As nossas propostas assentam em 7 pilares: as pessoas e as questões sociais; a competitividade territorial; o cluster do turismo/recreio e lazer (temos de mobilizar todos os recursos turísticos e potenciar os valores naturais que o concelho tem e dispõe e em articulação com os concelhos da região, criar novas dinâmicas de desenvolvimento onde Castelo Branco terá de ser o líder turístico da região); a sustentabilidade, o ambiente e as alterações climáticas (onde os recursos hídricos e a água assumem papel central, em conjunto com a floresta, como atividade económica, mas também a sua preservação e a prevenção e combate aos incêndios); a aposta na cultura e na criatividade (por um lado, desenvolver em Castelo Branco, uma “Escola de Artes e Cultura”, juntar tradições à inovação e à criatividade, em conjunto com a ESART, o Conservatório Regional, o Museu dos Bordados e outras instituições e empresas); o urbanismo sustentável (queremos reforçar a centralidade do centro da cidade de forma que a regeneração do seu centro histórico seja uma realidade); e um pilar transversal, que diz respeito às cidades inteligentes (smart cities) e à digitalização da cidade e à eficiência na autarquia, nas empresas e outras instituições, mas também no exercício da cidadania e no acesso aos serviços públicos.

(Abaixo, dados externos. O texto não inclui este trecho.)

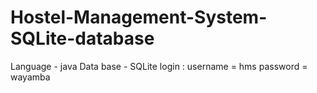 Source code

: # Hostel-Management-System-SQLite-database
Language - java
Data base - SQLite
login :
      username = hms
      password = wayamba
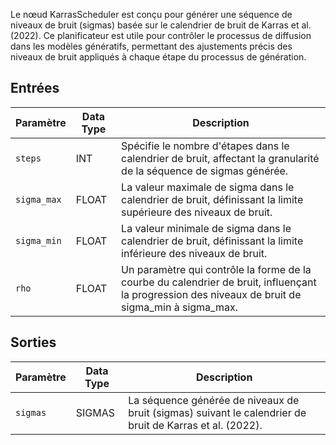 
Le nœud KarrasScheduler est conçu pour générer une séquence de niveaux de bruit (sigmas) basée sur le calendrier de bruit de Karras et al. (2022). Ce planificateur est utile pour contrôler le processus de diffusion dans les modèles génératifs, permettant des ajustements précis des niveaux de bruit appliqués à chaque étape du processus de génération.

## Entrées

| Paramètre   | Data Type | Description                                                                                      |
|-------------|-------------|------------------------------------------------------------------------------------------------|
| `steps`     | INT         | Spécifie le nombre d'étapes dans le calendrier de bruit, affectant la granularité de la séquence de sigmas générée. |
| `sigma_max` | FLOAT       | La valeur maximale de sigma dans le calendrier de bruit, définissant la limite supérieure des niveaux de bruit.                    |
| `sigma_min` | FLOAT       | La valeur minimale de sigma dans le calendrier de bruit, définissant la limite inférieure des niveaux de bruit.                    |
| `rho`       | FLOAT       | Un paramètre qui contrôle la forme de la courbe du calendrier de bruit, influençant la progression des niveaux de bruit de sigma_min à sigma_max. |

## Sorties

| Paramètre | Data Type | Description                                                                 |
|-----------|-------------|-----------------------------------------------------------------------------|
| `sigmas`  | SIGMAS      | La séquence générée de niveaux de bruit (sigmas) suivant le calendrier de bruit de Karras et al. (2022). |
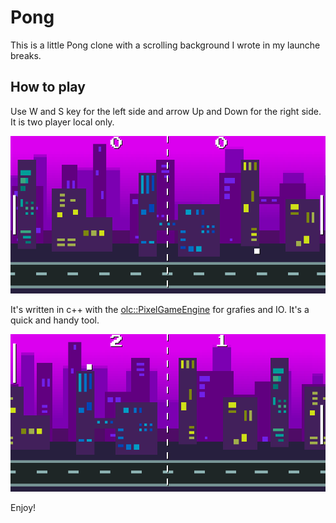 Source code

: # Pong
This is a little Pong clone with a scrolling background I wrote in my launche breaks. 

## How to play
Use W and S key for the left side and arrow Up and Down for the right side. 
It is two player local only.

![screenshot](pong.png)

It's written in c++ with the [olc::PixelGameEngine](onelonecoder.com) for grafies and IO. It's a quick and handy tool.

![screenshot 2](pong_2.png)

Enjoy!
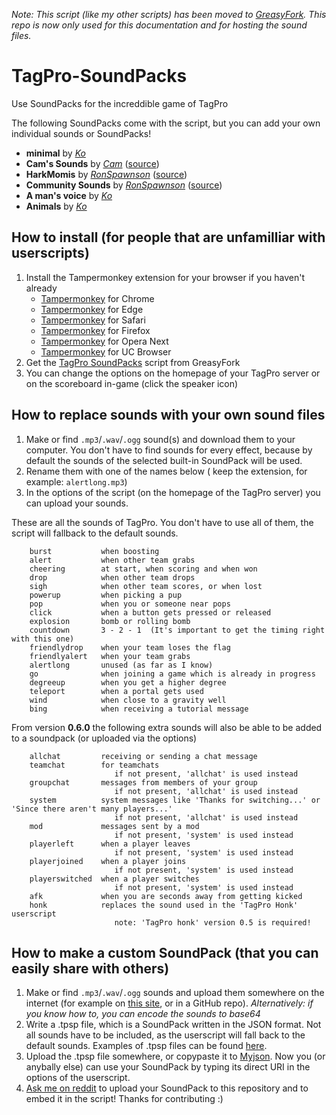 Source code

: *Note: This script (like my other scripts) has been moved to [GreasyFork](https://greasyfork.org/scripts/34785-tagpro-soundpacks). This repo is now only used for this documentation and for hosting the sound files.*

# TagPro-SoundPacks
Use SoundPacks for the increddible game of TagPro

The following SoundPacks come with the script, but you can add your own individual sounds or SoundPacks!

* **minimal** by [*Ko*](https://reddit.com/u/Wilcooo)
* **Cam's Sounds** by [*Cam*](https://reddit.com/u/StrayCam) ([source](https://redd.it/2iw5di))
* **HarkMomis** by [*RonSpawnson*](https://reddit.com/u/RonSpawnsonTP) ([source](https://redd.it/3fg1yb))
* **Community Sounds** by [*RonSpawnson*](https://reddit.com/u/RonSpawnsonTP) ([source](https://go.twitch.tv/ronspawnson/videos/all))
* **A man's voice** by [*Ko*](https://reddit.com/u/Wilcooo)
* **Animals** by [*Ko*](https://reddit.com/u/Wilcooo)

## How to install (for people that are unfamilliar with userscripts)
1. Install the Tampermonkey extension for your browser if you haven't already
   + [Tampermonkey](https://chrome.google.com/webstore/detail/dhdgffkkebhmkfjojejmpbldmpobfkfo "Install on Chrome") for Chrome
   + [Tampermonkey](https://www.microsoft.com/store/apps/9NBLGGH5162S "Install on Edge") for Edge
   + [Tampermonkey](https://safari.tampermonkey.net/tampermonkey.safariextz "Install on Safari") for Safari
   + [Tampermonkey](https://addons.mozilla.org/en-US/firefox/addon/tampermonkey/ "Install on Firefox") for Firefox
   + [Tampermonkey](https://addons.opera.com/en/extensions/details/tampermonkey-beta/ "Install on Opera Next") for Opera Next
   + [Tampermonkey](https://play.google.com/store/apps/details?id=net.tampermonkey.uc "Install on UC Browser") for UC Browser
2. Get the [TagPro SoundPacks](https://greasyfork.org/en/scripts/34785-tagpro-soundpacks "Add to Tampermonkey") script from GreasyFork
3. You can change the options on the homepage of your TagPro server or on the scoreboard in-game (click the speaker icon)

## How to replace sounds with your own sound files
1. Make or find `.mp3`/`.wav`/`.ogg` sound(s) and download them to your computer. You don't have to find sounds for every effect, because by default the sounds of the selected built-in SoundPack will be used.
2. Rename them with one of the names below ( keep the extension, for example: `alertlong.mp3`)
3. In the options of the script (on the homepage of the TagPro server) you can upload your sounds.

These are all the sounds of TagPro. You don't have to use all of them, the script will fallback to the default sounds.

        burst           when boosting
        alert           when other team grabs
        cheering        at start, when scoring and when won
        drop            when other team drops
        sigh            when other team scores, or when lost
        powerup         when picking a pup
        pop             when you or someone near pops
        click           when a button gets pressed or released
        explosion       bomb or rolling bomb
        countdown       3 - 2 - 1  (It's important to get the timing right with this one)
        friendlydrop    when your team loses the flag
        friendlyalert   when your team grabs
        alertlong       unused (as far as I know)
        go              when joining a game which is already in progress
        degreeup        when you get a higher degree
        teleport        when a portal gets used
        wind            when close to a gravity well
        bing            when receiving a tutorial message

From version **0.6.0** the following extra sounds will also be able to be added to a soundpack (or uploaded via the options)

        allchat         receiving or sending a chat message
        teamchat        for teamchats
                           if not present, 'allchat' is used instead
        groupchat       messages from members of your group
                           if not present, 'allchat' is used instead
        system          system messages like 'Thanks for switching...' or 'Since there aren't many players...'
                           if not present, 'allchat' is used instead
        mod             messages sent by a mod
                           if not present, 'system' is used instead
        playerleft      when a player leaves
                           if not present, 'system' is used instead
        playerjoined    when a player joins
                           if not present, 'system' is used instead
        playerswitched  when a player switches
                           if not present, 'system' is used instead
        afk             when you are seconds away from getting kicked
        honk            replaces the sound used in the 'TagPro Honk' userscript
                           note: 'TagPro honk' version 0.5 is required!

## How to make a custom SoundPack (that you can easily share with others)
1. Make or find `.mp3`/`.wav`/`.ogg` sounds and upload them somewhere on the internet (for example on [this site](https://vocaroo.com/?upload), or in a GitHub repo). *Alternatively: if you know how to, you can encode the sounds to base64*
2. Write a .tpsp file, which is a SoundPack written in the JSON format. Not all sounds have to be included, as the userscript will fall back to the default sounds. Examples of .tpsp files can be found [here](SoundPacks "SoundPacks").
3. Upload the .tpsp file somewhere, or copypaste it to [Myjson](http://myjson.com). Now you (or anybally else) can use your SoundPack by typing its direct URI in the options of the userscript.
4. [Ask me on reddit](https://reddit.com/user/hjalpa "/u/hjalpa") to upload your SoundPack to this repository and to embed it in the script! Thanks for contributing :)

Como analisa os últimos quatro anos do concelho?

Nem tudo é negativo. Houve obras e projetos cujo mérito deve ser reconhecido. Mas, no geral, entre o que devia ser feito, aquilo que era possível fazer e o que foi efetivamente feito, há uma grande diferença pela negativa. Entrámos num estado anémico do desenvolvimento do concelho e da região polarizada diretamente pela cidade de Castelo Branco. A marcar passo e em algumas situações até regredimos. A câmara municipal entrou e circulou demasiadas vezes em contramão no caminho e no sentido do desenvolvimento e da sustentabilidade. O que não é aceitável. Tivemos cada vez mais dinheiro no orçamento municipal e nos fundos comunitários, mas tivemos sempre cada vez menos população.